Wednesday, January 11, 2012

Hibs: The Victor Palsson Pattern

So Hibs decide to say farewell to Victor Palsson, the young Icelandic player they signed from Liverpool this time last year.

Contract terminated with immediate effect.

Or contract bought out in a mutually agreeable way to free up some wages for what is, at this stage in the transfer window, a rather slow-burning rebuilding job at Easter Road.

Palsson came with quite a pedigree. An Icelandic under-21 player who had, it was widely reported, been tipped as having real potential under a previous Liverpool managerial regime.

The sort of player, in fact, who you might expect to rip up the SPL.

And he started well. His arrival coincided with the one good month of form Hibs enjoyed under Colin Calderwood, the one good month of form that freed the side from last year's relegation jitters.

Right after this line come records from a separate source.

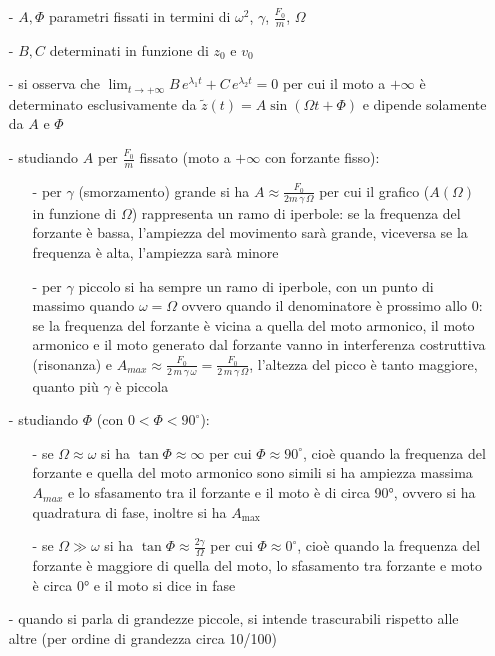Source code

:\documentclass[a4paper]{article}
\begin{document}
\begin{itemize}[topsep=3pt, itemsep=0pt]
	\item[-] \(A, \Phi\) parametri fissati in termini di \(\omega^2\), \(\gamma\), \(\frac{F_0}{m}\), \(\Omega\)
	\item[-] \(B, C\) determinati in funzione di \(z_0\) e \(v_0\)
	\item[-] si osserva che \(\displaystyle \lim_{t \to +\infty} B \, e^{\lambda_1 t} + C \, e^{\lambda_2 t} = 0\) per cui il moto a \(+\infty\) è determinato
	esclusivamente da \(\tilde{z}(t) = A \sin (\Omega t + \Phi)\) e dipende solamente da \(A\) e \(\Phi\)
	\item[-] studiando \(A\) per \(\frac{F_0}{m}\) fissato (moto a \(+\infty\) con forzante fisso):
	\begin{itemize}[topsep=0pt, itemsep=0pt]
		\item[-] per \(\gamma\) (smorzamento) grande si ha \(\displaystyle A \approx \frac{F_0}{2 m \, \gamma \, \Omega}\)
		per cui il grafico (\(A(\Omega)\) in funzione di \(\Omega\)) rappresenta un ramo di iperbole: se la frequenza del forzante
		è bassa, l'ampiezza del movimento sarà grande, viceversa se la frequenza è alta, l'ampiezza sarà minore
		\item[-] per \(\gamma\) piccolo si ha sempre un ramo di iperbole, con un punto di massimo quando \(\omega = \Omega\) ovvero
		quando il denominatore è prossimo allo 0: se la frequenza del forzante è vicina a quella del moto armonico, il moto armonico
		e il moto generato dal forzante vanno in interferenza costruttiva (risonanza) e \(\displaystyle A_{max} \approx \frac{F_0}{2 \, m \, \gamma \, \omega} = \frac{F_0}{2 \, m \, \gamma \, \Omega}\),
		l'altezza del picco è tanto maggiore, quanto più \(\gamma\) è piccola 
	\end{itemize}
	\item[-] studiando \(\Phi\) (con \(0 < \Phi < 90^\circ\)):
	\begin{itemize}[topsep=0pt, itemsep=0pt]
		\item[-] se \(\Omega \approx \omega\) si ha \(\tan \Phi \approx \infty\) per cui \(\Phi \approx 90^\circ\), cioè quando la
		frequenza del forzante e quella del moto armonico sono simili si ha ampiezza massima \(A_{max}\) e lo sfasamento tra il forzante
		e il moto è di circa 90°, ovvero si ha quadratura di fase, inoltre si ha \(A_\text{max}\)
		\item[-] se \(\Omega \gg \omega\) si ha \(\tan \Phi \approx \frac{2 \gamma}{\Omega}\) per cui \(\Phi \approx 0^\circ\), cioè
		quando la frequenza del forzante è maggiore di quella del moto, lo sfasamento tra forzante e moto è circa 0° e il moto si
		dice in fase
	\end{itemize}
	\item[-] quando si parla di grandezze piccole, si intende trascurabili rispetto alle altre (per ordine di grandezza circa 10/100)
\end{itemize}
\end{document}
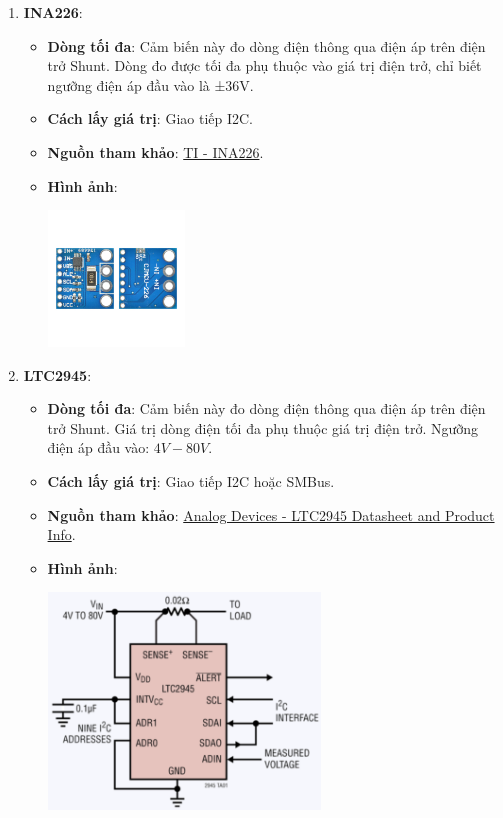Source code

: \begin{enumerate}
    \item \textbf{INA226}:
    \begin{itemize}
        \item \textbf{Dòng tối đa}: Cảm biến này đo dòng điện thông qua điện áp trên điện trở Shunt. Dòng đo được tối đa phụ thuộc vào giá trị điện trở, chỉ biết ngưỡng điện áp đầu vào là ±36V.
        \item \textbf{Cách lấy giá trị}: Giao tiếp I2C.
        \item \textbf{Nguồn tham khảo}: \href{https://www.ti.com/product/INA226}{TI - INA226}.
        \item \textbf{Hình ảnh}:
        \begin{center}
            \includegraphics[width=0.3\textwidth]{graphics/section5/ina226.png}
        \end{center}
    \end{itemize}

    \item \textbf{LTC2945}:
    \begin{itemize}
        \item \textbf{Dòng tối đa}: Cảm biến này đo dòng điện thông qua điện áp trên điện trở Shunt. Giá trị dòng điện tối đa phụ thuộc giá trị điện trở. Ngưỡng điện áp đầu vào: $4V - 80V$.
        \item \textbf{Cách lấy giá trị}: Giao tiếp I2C hoặc SMBus.
        \item \textbf{Nguồn tham khảo}: \href{https://www.analog.com/en/products/ltc2945.html}{Analog Devices - LTC2945 Datasheet and Product Info}.
        \item \textbf{Hình ảnh}:
        \begin{center}
            \includegraphics[width=0.6\textwidth]{graphics/section5/ltc2945.png}
        \end{center}
    \end{itemize}


\end{enumerate}
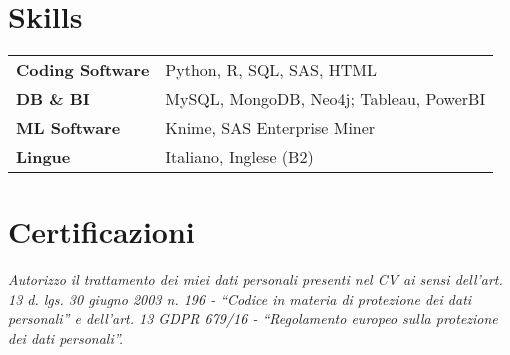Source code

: \documentclass[a4paper,12pt]{article}
\begin{document}
%

\section{Skills}
\begin{tabularx}{\linewidth}{@{}l X@{}}
\textbf{Coding Software} &  \normalsize{Python, R, SQL, SAS, HTML}\\
\textbf{DB \& BI}  &  \normalsize{MySQL, MongoDB, Neo4j; Tableau, PowerBI}\\
\textbf{ML Software} &  \normalsize{Knime, SAS Enterprise Miner}\\
\textbf{Lingue} &  \normalsize{Italiano, Inglese (B2)}\\


\end{tabularx}


\section{Certificazioni}
\begin{refsection}
\nocite{*}
\printbibliography[heading=none]
\end{refsection}





\fontsize{3mm}{1mm}\textit{Autorizzo il trattamento dei miei dati personali presenti nel CV ai sensi dell’art. 13 d. lgs. 30 giugno 2003 n. 196 - “Codice in
materia di protezione dei dati personali” e dell’art. 13 GDPR 679/16 - “Regolamento europeo sulla protezione dei dati
personali”.}

\vfill
\end{document}
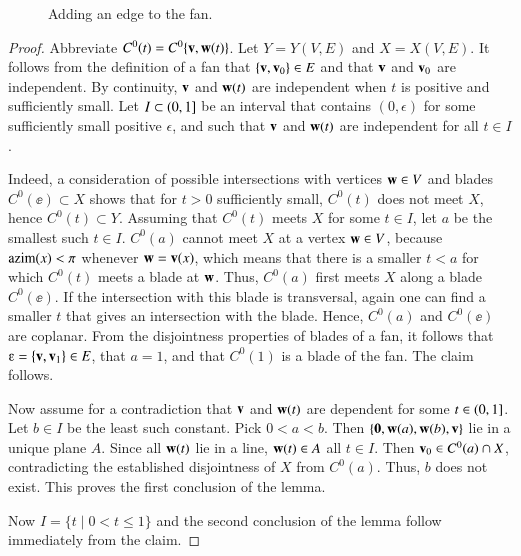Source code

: \begin{figure}[htb]
  \centering
  \caption{Adding an edge to the fan.}
  \label{fig:vt}
\end{figure}


\begin{proof}
Abbreviate $C^0(t) = C^0\{{\mathbf v},{\mathbf w}(t)\}$.
Let $Y = Y(V,E)$ and $X = X(V,E)$.
It follows from the definition of a fan that $\{{\mathbf v},{\mathbf v}_0\}\in E$ and
that ${\mathbf v}$ and ${\mathbf v}_0$ are independent.  By continuity, ${\mathbf v}$ and ${\mathbf w}(t)$
are independent when $t$ is positive and sufficiently small.  
Let $I\subset(0,1]$ be an interval that contains $(0,\epsilon)$ for some sufficiently small positive $\epsilon$, and such that ${\mathbf v}$ and ${\mathbf w}(t)$ are independent for all $t\in I$.

Indeed,  a consideration of possible intersections with vertices ${\mathbf w}\in V$ and blades
$C^0(\ee)\subset X$ shows that for $t>0$ sufficiently small,
$C^0(t)$ does not meet $X$, hence $C^0(t)\subset Y$.  Assuming 
that $C^0(t)$ meets $X$ for some $t\in I$, let $a$
be the smallest such $t\in I$.
$C^0(a)$ cannot meet $X$ at a vertex ${\mathbf w}\in V$, because ${\operatorname{azim}}(x)<\pi$ whenever ${\mathbf w}={\mathbf v}(x)$, 
which means that 
there is a smaller $t<a$ for which $C^0(t)$ meets a blade at ${\mathbf w}$.
Thus, $C^0(a)$ first meets $X$ along a blade $C^0(\ee)$. If
the intersection with this blade is transversal, again one can find a smaller $t$ that
gives an intersection with the blade.  Hence, 
$C^0(a)$ and $C^0(\ee)$ are coplanar.  From the disjointness
properties of blades of a fan, it follows that $\ee = \{\v,\v_1\}\in E$,
that $a=1$, and that $C^0(1)$ is a blade of the fan.  The claim follows.

Now assume for a contradiction that ${\mathbf v}$ and ${\mathbf w}(t)$ are dependent for some $t\in(0,1]$.  Let $b\in I$ be the least such constant.  
Pick $0<a<b$.  Then
$\{{\mathbf 0},{\mathbf w}(a),{\mathbf w}(b),{\mathbf v}\}$ lie in a unique plane $A$.  Since all ${\mathbf w}(t)$
lie in a line,  ${\mathbf w}(t)\in A$ all $t\in I$.  Then ${\mathbf v}_0\in C^0(a)\cap X$,
contradicting the established disjointness of $X$ from $C^0(a)$.  Thus, $b$ does not exist.  This proves the first conclusion of the lemma.  

Now $I= \{t\mid 0 < t \le 1\}$ and the second conclusion of the lemma follow immediately from the claim.
\end{proof}

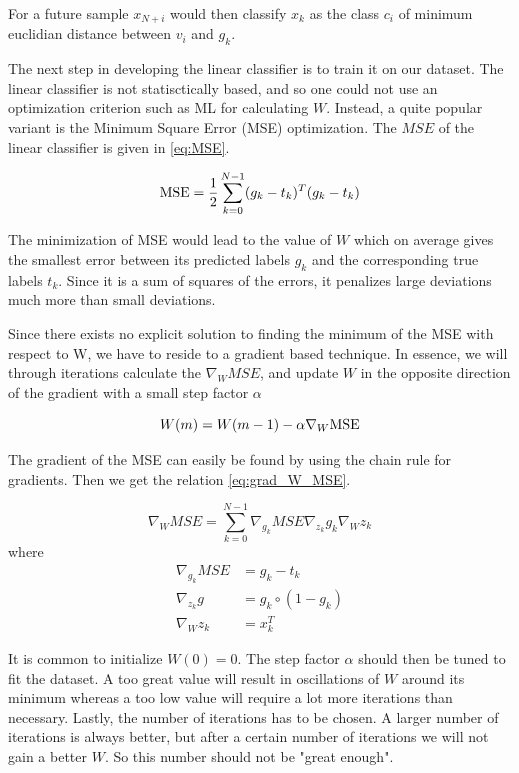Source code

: \documentclass{article}
\begin{document}
For a future sample $x_{N+i}$ would then classify $x_k$ as the class $c_i$ of minimum euclidian
distance between $v_i$ and $g_k$.

The next step in developing the linear classifier is to train it on our dataset.
The linear classifier is not statisctically based, and so one could not use an optimization
criterion such as ML for calculating $W$. Instead, a quite popular variant is the Minimum Square
Error (MSE) optimization. The $MSE$ of the linear classifier is given in \eqref{eq:MSE}.

\begin{equation}
    \textnormal{MSE} = \frac{1}{2} \sum_{k=0}^{N-1} (g_k - t_k)^T(g_k - t_k) \label{eq:MSE}
\end{equation}

The minimization of MSE would lead to the value of $W$ which on average gives the smallest error
between its predicted labels $g_k$ and the corresponding true labels $t_k$. Since it is a sum of
squares of the errors, it penalizes large deviations much more than small deviations.

Since there exists no explicit solution to finding the minimum of the MSE with respect to W,
we have to reside to a gradient based technique. In essence, we will through iterations calculate
the $\nabla_W MSE$, and update $W$ in the opposite direction of the gradient with a
small step factor $\alpha$

\begin{equation}
    W(m) = W(m-1) - \alpha \nabla_W\textnormal{MSE} \label{eq:W_iteration}
\end{equation}

The gradient of the MSE can easily be found by using the chain rule for gradients. Then we get the
relation \eqref{eq:grad_W_MSE}.

\begin{equation}
    \nabla_WMSE = \sum_{k=0}^{N-1} \nabla_{g_k} MSE \nabla_{z_k} g_k \nabla_W z_k \label{eq:grad_W_MSE}
\end{equation}
where
\begin{align*}
    \nabla_{g_{k}} M S E &=g_{k}-t_{k} \\
    \nabla_{z_{k}} g &=g_{k} \circ\left(1-g_{k}\right) \\
    \nabla_{W} z_{k} &=x_{k}^{T}
\end{align*}

It is common to initialize $W(0) = 0$. The step factor $\alpha$ should then be tuned to fit the dataset.
A too great value will result in oscillations of $W$ around its minimum whereas a too low value will
require a lot more iterations than necessary. Lastly, the number of iterations has to be chosen.
A larger number of iterations is always better, but after a certain number of iterations we will
not gain a better $W$. So this number should not be "great enough".
\end{document}
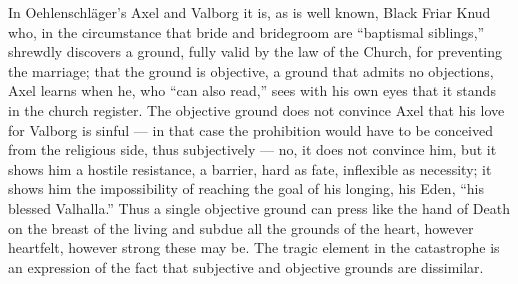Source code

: \documentclass[12pt,a4paper,openany]{book}
\newcommand{\opage}[1]{\marginnote{\footnotesize\textit{[#1]}}}
\begin{document}
In Oehlenschläger's Axel and Valborg it is, as
is well known, Black Friar Knud who, in the circumstance
\setcounter{footnote}{0}%
\opage{586}that bride and bridegroom are ``baptismal siblings,'' shrewdly
discovers a ground, fully valid by the law of the Church, for
preventing the marriage; that the ground is objective, a ground
that admits no objections, Axel learns when
he, who ``can also read,'' sees with his own eyes that it
stands in the church register. The objective ground does not convince
Axel that his love for Valborg is sinful
--- in that case the prohibition would have to be conceived from the
religious side, thus subjectively --- no, it does not convince him,
but it shows him a hostile resistance, a barrier,
hard as fate, inflexible as necessity; it
shows him the impossibility of reaching the goal of his longing, his
Eden, ``his blessed Valhalla.'' Thus a single objective
ground can press like the hand of Death on the breast of the living
and subdue all the grounds of the heart, however
heartfelt, however strong these may be.
The tragic element in the catastrophe is an expression of the fact that subjective and objective
grounds are dissimilar.
\end{document}
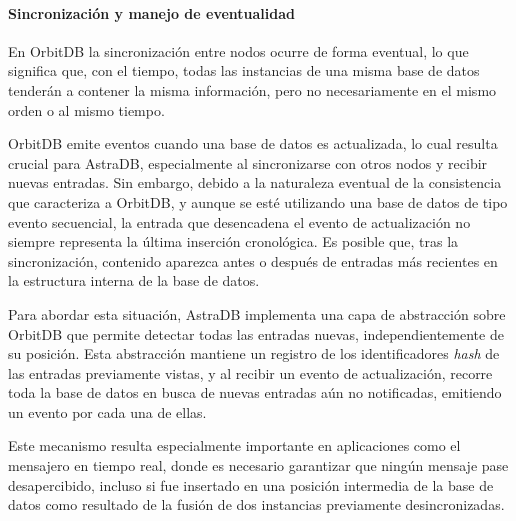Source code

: \paragraph{Sincronización y manejo de eventualidad}

En OrbitDB la sincronización entre nodos ocurre de forma eventual, lo que significa que, con el tiempo, todas las instancias de una misma base de datos tenderán a contener la misma información, pero no necesariamente en el mismo orden o al mismo tiempo.

OrbitDB emite eventos cuando una base de datos es actualizada, lo cual resulta crucial para AstraDB, especialmente al sincronizarse con otros nodos y recibir nuevas entradas. Sin embargo, debido a la naturaleza eventual de la consistencia que caracteriza a OrbitDB, y aunque se esté utilizando una base de datos de tipo evento secuencial, la entrada que desencadena el evento de actualización no siempre representa la última inserción cronológica. Es posible que, tras la sincronización, contenido aparezca antes o después de entradas más recientes en la estructura interna de la base de datos.

Para abordar esta situación, AstraDB implementa una capa de abstracción sobre OrbitDB que permite detectar todas las entradas nuevas, independientemente de su posición. Esta abstracción mantiene un registro de los identificadores \textit{hash} de las entradas previamente vistas, y al recibir un evento de actualización, recorre toda la base de datos en busca de nuevas entradas aún no notificadas, emitiendo un evento por cada una de ellas.

Este mecanismo resulta especialmente importante en aplicaciones como el mensajero en tiempo real, donde es necesario garantizar que ningún mensaje pase desapercibido, incluso si fue insertado en una posición intermedia de la base de datos como resultado de la fusión de dos instancias previamente desincronizadas.

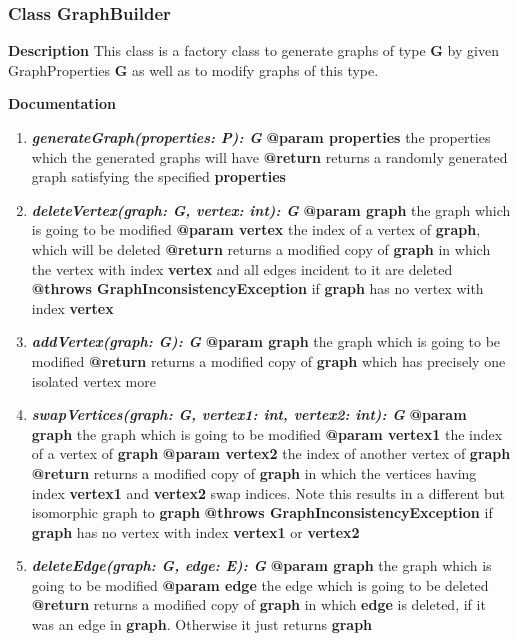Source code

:\documentclass{article}
\newcommand{\myclass}[1]{\subsubsection*{Class #1} \label{#1} \addcontentsline{toc}{subsubsection}{\nameref{#1}}}
\begin{document}
	\myclass{GraphBuilder}
	
	\textbf{Description}
	This class is a factory class to generate graphs of type \textbf{G} by given GraphProperties \textbf{G} as well as to modify graphs of this type.
	
	\textbf{Documentation}
	\begin{enumerate}[+]
		\item{
			\textbf{\textit{generateGraph(properties: P): G}} \newline
			\textbf{@param properties} the properties which the generated graphs will have \newline
			\textbf{@return} returns a randomly generated graph satisfying the specified \textbf{properties}
		}
		\item{
			\textbf{\textit{deleteVertex(graph: G, vertex: int): G}} \newline
			\textbf{@param graph} the graph which is going to be modified \newline
			\textbf{@param vertex} the index of a vertex of \textbf{graph}, which will be deleted \newline
			\textbf{@return} returns a modified copy of \textbf{graph} in which the vertex with index \textbf{vertex} and all edges incident to it are deleted \newline
			\textbf{@throws GraphInconsistencyException} if \textbf{graph} has no vertex with index \textbf{vertex} 
		}
		\item{
			\textbf{\textit{addVertex(graph: G): G}} \newline
			\textbf{@param graph} the graph which is going to be modified \newline
			\textbf{@return} returns a modified copy of \textbf{graph} which has precisely one isolated vertex more
		}
		\item{
			\textbf{\textit{swapVertices(graph: G, vertex1: int, vertex2: int): G}} \newline
			\textbf{@param graph} the graph which is going to be modified \newline
			\textbf{@param vertex1} the index of a vertex of \textbf{graph} \newline
			\textbf{@param vertex2} the index of another vertex of \textbf{graph} \newline
			\textbf{@return} returns a modified copy of \textbf{graph} in which the vertices having index \textbf{vertex1} and \textbf{vertex2} swap indices. Note this results in a different but isomorphic graph to \textbf{graph}  \newline
			\textbf{@throws GraphInconsistencyException} if \textbf{graph} has no vertex with index \textbf{vertex1} or \textbf{vertex2} 
		}
		\item{
			\textbf{\textit{deleteEdge(graph: G, edge: E): G}} \newline
			\textbf{@param graph} the graph which is going to be modified \newline
			\textbf{@param edge} the edge which is going to be deleted \newline
			\textbf{@return} returns a modified copy of \textbf{graph} in which \textbf{edge} is deleted, if it was an edge in \textbf{graph}. Otherwise it just returns \textbf{graph}
		}
		

\end{enumerate}
\end{document}
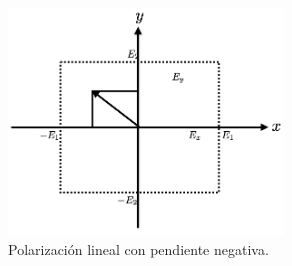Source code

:\documentclass[11pt,fleqn]{book} %
\begin{document}
\begin{figure}[h!]
\centering
\includegraphics[width=0.65\textwidth]{Pictures/polarizacionnegatica.png}
\caption{Polarizaci\'on lineal con pendiente negativa.}
\end{figure}
\end{document}
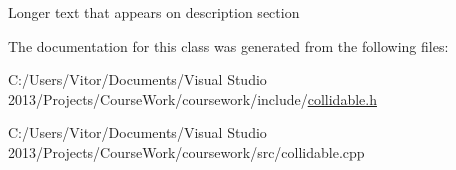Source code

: Longer text that appears on description section 

The documentation for this class was generated from the following files\+:\begin{DoxyCompactItemize}
\item 
C\+:/\+Users/\+Vitor/\+Documents/\+Visual Studio 2013/\+Projects/\+Course\+Work/coursework/include/\hyperlink{collidable_8h}{collidable.\+h}\item 
C\+:/\+Users/\+Vitor/\+Documents/\+Visual Studio 2013/\+Projects/\+Course\+Work/coursework/src/collidable.\+cpp\end{DoxyCompactItemize}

Then nothing. A slide into anonymity on the pitch. I can't remember his last stand-out performance.

Calderwood stuck with him, maybe determined to back his own judgement or maybe clinging to whatever misfiring lucky charm he could find.

But the form didn't return, he left the team when Calderwood departed and new manager Pat Fenlon has acted with a speedy finality.

Why?

That question's got me stumped.

There are whispers of behaviour more befitting a normal twentysomething than a dedicated young athlete. But Hibs were keen to stress at their AGM that reported wrongdoings were a case of the local press getting the wrong end of the stick. And many good players don't live like saints.

Was it simply the team's lack of form?

That can't have helped, it wouldn't help anyone. But - despite his youth - Palsson looked at first to be the sort of player who could offer the drive and vigour that would drive others on rather than the sort who would let himself be dragged down.

Maybe his attitude didn't help, maybe he just didn't fancy those away trips to Hamilton and Dunfermline and it began to show in his application.

Maybe he was just not good enough, the progress he had made as youngster down to circumstance, good luck and being surrounded by better players.

I don't know.

My mind goes back to a conversation with a former Hibernian player on the final day of last season.

We were chatting about the signings Calderwood had already made and what optimism Hibs could have for the future.

His concern, he said, was Hibs' habit of signing players who would shine for three or four games and then simply disappear, take a wage and offer nothing.

That pretty much covers the story of Victor Palsson. Is that a failure of coaching? Man-management? Scouting?

Whatever the cause, it's a debilitating pattern that Fenlon now needs to break.